## ASSIGNED TASK:
If a line of the records holds the word "module", copy it out.

## RECORD EXTRACTS:
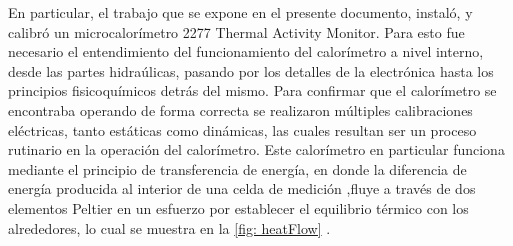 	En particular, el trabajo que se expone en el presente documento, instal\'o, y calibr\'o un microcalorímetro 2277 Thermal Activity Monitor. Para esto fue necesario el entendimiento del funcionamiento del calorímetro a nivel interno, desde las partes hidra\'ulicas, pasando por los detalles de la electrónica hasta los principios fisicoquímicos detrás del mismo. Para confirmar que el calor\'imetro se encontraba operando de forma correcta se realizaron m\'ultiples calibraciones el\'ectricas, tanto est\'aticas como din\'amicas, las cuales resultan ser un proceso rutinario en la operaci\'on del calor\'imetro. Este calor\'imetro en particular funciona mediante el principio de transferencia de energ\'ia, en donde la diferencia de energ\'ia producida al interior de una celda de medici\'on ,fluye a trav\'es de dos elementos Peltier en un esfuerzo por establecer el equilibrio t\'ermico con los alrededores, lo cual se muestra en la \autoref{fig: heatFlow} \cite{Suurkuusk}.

---

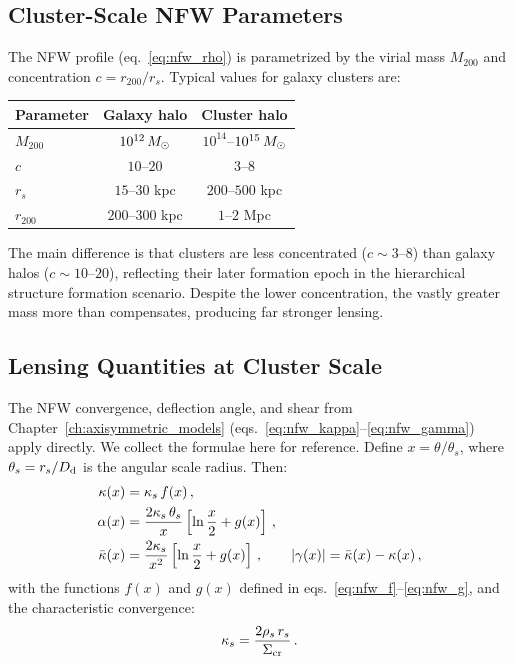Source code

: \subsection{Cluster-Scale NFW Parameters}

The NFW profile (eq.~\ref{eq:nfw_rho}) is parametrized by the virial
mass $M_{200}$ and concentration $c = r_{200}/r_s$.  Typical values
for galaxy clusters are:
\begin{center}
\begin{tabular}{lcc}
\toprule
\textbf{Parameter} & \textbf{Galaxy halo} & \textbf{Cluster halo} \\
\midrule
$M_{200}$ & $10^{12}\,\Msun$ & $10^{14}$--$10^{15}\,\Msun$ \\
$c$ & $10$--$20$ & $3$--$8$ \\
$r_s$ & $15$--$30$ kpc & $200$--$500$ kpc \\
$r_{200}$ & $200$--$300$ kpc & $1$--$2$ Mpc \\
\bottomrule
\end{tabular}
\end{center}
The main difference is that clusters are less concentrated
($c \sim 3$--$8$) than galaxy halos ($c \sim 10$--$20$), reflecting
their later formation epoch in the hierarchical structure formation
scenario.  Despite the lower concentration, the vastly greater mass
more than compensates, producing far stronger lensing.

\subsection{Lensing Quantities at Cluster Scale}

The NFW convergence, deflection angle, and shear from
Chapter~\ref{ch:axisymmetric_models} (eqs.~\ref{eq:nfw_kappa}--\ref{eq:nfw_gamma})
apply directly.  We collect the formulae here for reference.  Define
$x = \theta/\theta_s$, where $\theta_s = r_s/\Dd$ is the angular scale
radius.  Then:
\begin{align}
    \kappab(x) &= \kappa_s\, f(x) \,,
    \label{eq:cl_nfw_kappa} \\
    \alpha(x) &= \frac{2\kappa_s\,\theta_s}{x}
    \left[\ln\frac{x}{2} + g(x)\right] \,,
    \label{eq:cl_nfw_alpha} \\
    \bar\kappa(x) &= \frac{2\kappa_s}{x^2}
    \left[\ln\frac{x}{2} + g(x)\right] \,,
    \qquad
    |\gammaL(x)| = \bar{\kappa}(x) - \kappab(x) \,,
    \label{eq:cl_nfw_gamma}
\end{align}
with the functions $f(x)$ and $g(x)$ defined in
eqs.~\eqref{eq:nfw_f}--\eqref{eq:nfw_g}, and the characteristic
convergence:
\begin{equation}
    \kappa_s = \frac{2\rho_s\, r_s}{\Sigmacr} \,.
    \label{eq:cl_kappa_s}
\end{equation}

---

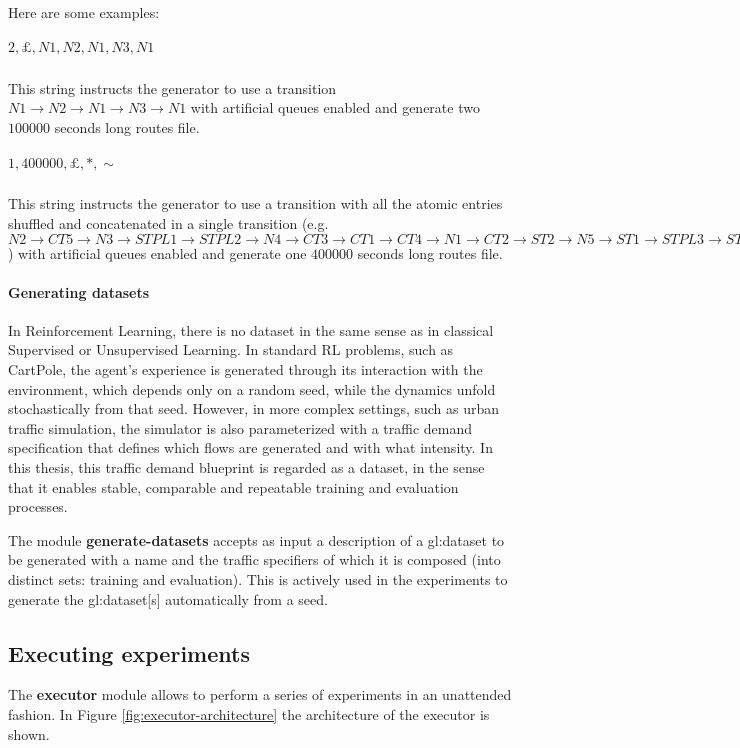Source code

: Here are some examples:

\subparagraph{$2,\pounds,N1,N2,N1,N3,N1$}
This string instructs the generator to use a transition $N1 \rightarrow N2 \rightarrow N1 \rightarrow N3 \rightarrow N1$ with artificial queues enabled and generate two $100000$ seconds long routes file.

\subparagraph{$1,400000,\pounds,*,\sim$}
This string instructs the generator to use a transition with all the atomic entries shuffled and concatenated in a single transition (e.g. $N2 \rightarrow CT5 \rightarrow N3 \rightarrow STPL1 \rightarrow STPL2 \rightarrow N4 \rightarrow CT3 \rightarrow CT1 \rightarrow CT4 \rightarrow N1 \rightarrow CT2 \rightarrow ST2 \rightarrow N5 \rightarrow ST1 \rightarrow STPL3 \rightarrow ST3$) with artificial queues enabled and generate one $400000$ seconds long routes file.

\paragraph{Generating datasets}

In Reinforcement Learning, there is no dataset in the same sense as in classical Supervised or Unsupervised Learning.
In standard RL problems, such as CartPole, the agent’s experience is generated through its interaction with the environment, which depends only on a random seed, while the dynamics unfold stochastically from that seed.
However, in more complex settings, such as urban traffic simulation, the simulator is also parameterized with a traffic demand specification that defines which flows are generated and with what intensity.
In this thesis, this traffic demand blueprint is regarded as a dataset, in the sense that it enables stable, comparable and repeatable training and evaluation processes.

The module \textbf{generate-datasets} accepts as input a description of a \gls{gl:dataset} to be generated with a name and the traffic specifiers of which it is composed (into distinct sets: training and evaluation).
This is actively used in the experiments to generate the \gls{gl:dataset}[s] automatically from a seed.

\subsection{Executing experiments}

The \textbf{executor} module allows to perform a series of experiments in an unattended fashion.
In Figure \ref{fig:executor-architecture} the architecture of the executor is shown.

## ANSWER FOR THIS EXERCISE:
The module \textbf{generate-datasets} accepts as input a description of a \gls{gl:dataset} to be generated with a name and the traffic specifiers of which it is composed (into distinct sets: training and evaluation).
The \textbf{executor} module allows to perform a series of experiments in an unattended fashion.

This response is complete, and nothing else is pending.